### EXERCISE PROMPT
Each record below must be reproduced exactly as it reads, with its images omitted.

### Stored entries
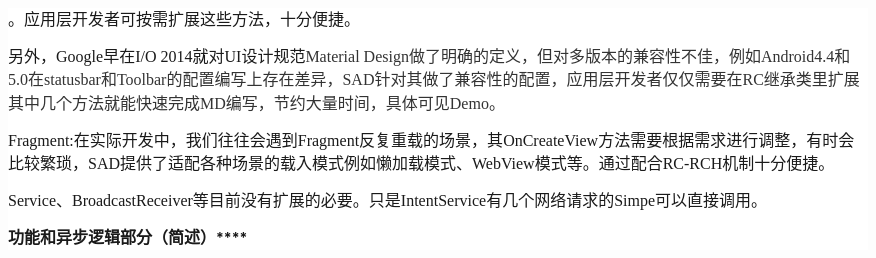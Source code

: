 <span style="mso-spacerun:'yes';font-family:宋体;mso-ascii-font-family:Consolas;mso-hansi-font-family:Consolas;mso-bidi-font-family:Consolas;font-weight:normal;font-size:12.0000pt;mso-font-kerning:1.0000pt;"><font face="宋体">。应用层开发者可按需扩展这些方法，十分便捷。</font></span><span style="mso-spacerun:'yes';font-family:宋体;mso-ascii-font-family:Consolas;mso-hansi-font-family:Consolas;mso-bidi-font-family:Consolas;font-weight:normal;font-size:12.0000pt;mso-font-kerning:1.0000pt;"></span>

<span style="mso-spacerun:'yes';font-family:宋体;mso-ascii-font-family:Consolas;mso-hansi-font-family:Consolas;mso-bidi-font-family:Consolas;font-weight:normal;font-size:12.0000pt;mso-font-kerning:1.0000pt;"><font face="宋体">另外，</font>Google<font face="宋体">早在</font><font face="Consolas">I/O 2014</font><font face="宋体">就对</font><font face="Consolas">UI</font><font face="宋体">设计规范</font></span><span style="mso-spacerun:'yes';font-family:Consolas;mso-fareast-font-family:宋体;color:rgb(51,51,51);letter-spacing:0.0000pt;font-weight:normal;text-transform:none;font-style:normal;font-size:12.0000pt;mso-font-kerning:1.0000pt;background:rgb(255,255,255);mso-shading:rgb(255,255,255);">Material Design</span><span style="mso-spacerun:'yes';font-family:宋体;mso-ascii-font-family:Consolas;mso-hansi-font-family:Consolas;mso-bidi-font-family:Consolas;color:rgb(51,51,51);letter-spacing:0.0000pt;font-weight:normal;text-transform:none;font-style:normal;font-size:12.0000pt;mso-font-kerning:1.0000pt;background:rgb(255,255,255);mso-shading:rgb(255,255,255);"><font face="宋体">做了明确的定义，但对多版本的兼容性不佳，例如</font>Android4.4<font face="宋体">和</font><font face="Consolas">5.0</font><font face="宋体">在</font><font face="Consolas">statusbar</font><font face="宋体">和</font><font face="Consolas">Toolbar</font><font face="宋体">的配置编写上存在差异，</font><font face="Consolas">SAD</font><font face="宋体">针对其做了兼容性的配置，应用层开发者仅仅需要在</font><font face="Consolas">RC</font><font face="宋体">继承类里扩展其中几个方法就能快速完成</font><font face="Consolas">MD</font><font face="宋体">编写，节约大量时间，具体可见</font><font face="Consolas">Demo</font><font face="宋体">。</font></span><span style="mso-spacerun:'yes';font-family:宋体;mso-ascii-font-family:Consolas;mso-hansi-font-family:Consolas;mso-bidi-font-family:Consolas;font-weight:normal;font-size:12.0000pt;mso-font-kerning:1.0000pt;"></span>

<span style="mso-spacerun:'yes';font-family:宋体;mso-ascii-font-family:Consolas;mso-hansi-font-family:Consolas;mso-bidi-font-family:Consolas;font-weight:normal;font-size:12.0000pt;mso-font-kerning:1.0000pt;">Fragment:<font face="宋体">在实际开发中，我们往往会遇到</font><font face="Consolas">Fragment</font><font face="宋体">反复重载的场景，其</font><font face="Consolas">OnCreateView</font><font face="宋体">方法需要根据需求进行调整，有时会比较繁琐，</font><font face="Consolas">SAD</font><font face="宋体">提供了适配各种场景的载入模式例如懒加载模式、</font><font face="Consolas">WebView</font><font face="宋体">模式等。通过配合</font><font face="Consolas">RC-RCH</font><font face="宋体">机制十分便捷。</font></span><span style="mso-spacerun:'yes';font-family:宋体;mso-ascii-font-family:Consolas;mso-hansi-font-family:Consolas;mso-bidi-font-family:Consolas;font-weight:normal;font-size:12.0000pt;mso-font-kerning:1.0000pt;"></span>

<span style="mso-spacerun:'yes';font-family:宋体;mso-ascii-font-family:Consolas;mso-hansi-font-family:Consolas;mso-bidi-font-family:Consolas;font-weight:normal;font-size:12.0000pt;mso-font-kerning:1.0000pt;">Service<font face="宋体">、</font><font face="Consolas">BroadcastReceiver</font><font face="宋体">等目前没有扩展的必要。只是</font><font face="Consolas">IntentService</font><font face="宋体">有几个网络请求的</font><font face="Consolas">Simpe</font><font face="宋体">可以直接调用。</font></span><span style="mso-spacerun:'yes';font-family:宋体;mso-ascii-font-family:Consolas;mso-hansi-font-family:Consolas;mso-bidi-font-family:Consolas;font-weight:normal;font-size:12.0000pt;mso-font-kerning:1.0000pt;"></span>

<span style="mso-spacerun:'yes';font-family:宋体;mso-ascii-font-family:Consolas;mso-hansi-font-family:Consolas;mso-bidi-font-family:Consolas;font-weight:normal;font-size:12.0000pt;mso-font-kerning:1.0000pt;"></span>

**<span style="mso-spacerun:'yes';font-family:宋体;mso-ascii-font-family:Consolas;mso-hansi-font-family:Consolas;mso-bidi-font-family:Consolas;font-weight:bold;font-size:12.0000pt;mso-font-kerning:1.0000pt;"><font face="宋体">功能和异步逻辑部分（简述）</font></span>****<span style="mso-spacerun:'yes';font-family:宋体;mso-ascii-font-family:Consolas;mso-hansi-font-family:Consolas;mso-bidi-font-family:Consolas;font-weight:bold;font-size:12.0000pt;mso-font-kerning:1.0000pt;"></span>**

### ANSWER SPACE
Source code

: <span style="mso-spacerun:'yes';font-family:宋体;mso-ascii-font-family:Consolas;mso-hansi-font-family:Consolas;mso-bidi-font-family:Consolas;font-weight:normal;font-size:12.0000pt;mso-font-kerning:1.0000pt;"><font face="宋体">。应用层开发者可按需扩展这些方法，十分便捷。</font></span><span style="mso-spacerun:'yes';font-family:宋体;mso-ascii-font-family:Consolas;mso-hansi-font-family:Consolas;mso-bidi-font-family:Consolas;font-weight:normal;font-size:12.0000pt;mso-font-kerning:1.0000pt;"></span>

<span style="mso-spacerun:'yes';font-family:宋体;mso-ascii-font-family:Consolas;mso-hansi-font-family:Consolas;mso-bidi-font-family:Consolas;font-weight:normal;font-size:12.0000pt;mso-font-kerning:1.0000pt;"><font face="宋体">另外，</font>Google<font face="宋体">早在</font><font face="Consolas">I/O 2014</font><font face="宋体">就对</font><font face="Consolas">UI</font><font face="宋体">设计规范</font></span><span style="mso-spacerun:'yes';font-family:Consolas;mso-fareast-font-family:宋体;color:rgb(51,51,51);letter-spacing:0.0000pt;font-weight:normal;text-transform:none;font-style:normal;font-size:12.0000pt;mso-font-kerning:1.0000pt;background:rgb(255,255,255);mso-shading:rgb(255,255,255);">Material Design</span><span style="mso-spacerun:'yes';font-family:宋体;mso-ascii-font-family:Consolas;mso-hansi-font-family:Consolas;mso-bidi-font-family:Consolas;color:rgb(51,51,51);letter-spacing:0.0000pt;font-weight:normal;text-transform:none;font-style:normal;font-size:12.0000pt;mso-font-kerning:1.0000pt;background:rgb(255,255,255);mso-shading:rgb(255,255,255);"><font face="宋体">做了明确的定义，但对多版本的兼容性不佳，例如</font>Android4.4<font face="宋体">和</font><font face="Consolas">5.0</font><font face="宋体">在</font><font face="Consolas">statusbar</font><font face="宋体">和</font><font face="Consolas">Toolbar</font><font face="宋体">的配置编写上存在差异，</font><font face="Consolas">SAD</font><font face="宋体">针对其做了兼容性的配置，应用层开发者仅仅需要在</font><font face="Consolas">RC</font><font face="宋体">继承类里扩展其中几个方法就能快速完成</font><font face="Consolas">MD</font><font face="宋体">编写，节约大量时间，具体可见</font><font face="Consolas">Demo</font><font face="宋体">。</font></span><span style="mso-spacerun:'yes';font-family:宋体;mso-ascii-font-family:Consolas;mso-hansi-font-family:Consolas;mso-bidi-font-family:Consolas;font-weight:normal;font-size:12.0000pt;mso-font-kerning:1.0000pt;"></span>

<span style="mso-spacerun:'yes';font-family:宋体;mso-ascii-font-family:Consolas;mso-hansi-font-family:Consolas;mso-bidi-font-family:Consolas;font-weight:normal;font-size:12.0000pt;mso-font-kerning:1.0000pt;">Fragment:<font face="宋体">在实际开发中，我们往往会遇到</font><font face="Consolas">Fragment</font><font face="宋体">反复重载的场景，其</font><font face="Consolas">OnCreateView</font><font face="宋体">方法需要根据需求进行调整，有时会比较繁琐，</font><font face="Consolas">SAD</font><font face="宋体">提供了适配各种场景的载入模式例如懒加载模式、</font><font face="Consolas">WebView</font><font face="宋体">模式等。通过配合</font><font face="Consolas">RC-RCH</font><font face="宋体">机制十分便捷。</font></span><span style="mso-spacerun:'yes';font-family:宋体;mso-ascii-font-family:Consolas;mso-hansi-font-family:Consolas;mso-bidi-font-family:Consolas;font-weight:normal;font-size:12.0000pt;mso-font-kerning:1.0000pt;"></span>

<span style="mso-spacerun:'yes';font-family:宋体;mso-ascii-font-family:Consolas;mso-hansi-font-family:Consolas;mso-bidi-font-family:Consolas;font-weight:normal;font-size:12.0000pt;mso-font-kerning:1.0000pt;">Service<font face="宋体">、</font><font face="Consolas">BroadcastReceiver</font><font face="宋体">等目前没有扩展的必要。只是</font><font face="Consolas">IntentService</font><font face="宋体">有几个网络请求的</font><font face="Consolas">Simpe</font><font face="宋体">可以直接调用。</font></span><span style="mso-spacerun:'yes';font-family:宋体;mso-ascii-font-family:Consolas;mso-hansi-font-family:Consolas;mso-bidi-font-family:Consolas;font-weight:normal;font-size:12.0000pt;mso-font-kerning:1.0000pt;"></span>

<span style="mso-spacerun:'yes';font-family:宋体;mso-ascii-font-family:Consolas;mso-hansi-font-family:Consolas;mso-bidi-font-family:Consolas;font-weight:normal;font-size:12.0000pt;mso-font-kerning:1.0000pt;"></span>

**<span style="mso-spacerun:'yes';font-family:宋体;mso-ascii-font-family:Consolas;mso-hansi-font-family:Consolas;mso-bidi-font-family:Consolas;font-weight:bold;font-size:12.0000pt;mso-font-kerning:1.0000pt;"><font face="宋体">功能和异步逻辑部分（简述）</font></span>****<span style="mso-spacerun:'yes';font-family:宋体;mso-ascii-font-family:Consolas;mso-hansi-font-family:Consolas;mso-bidi-font-family:Consolas;font-weight:bold;font-size:12.0000pt;mso-font-kerning:1.0000pt;"></span>**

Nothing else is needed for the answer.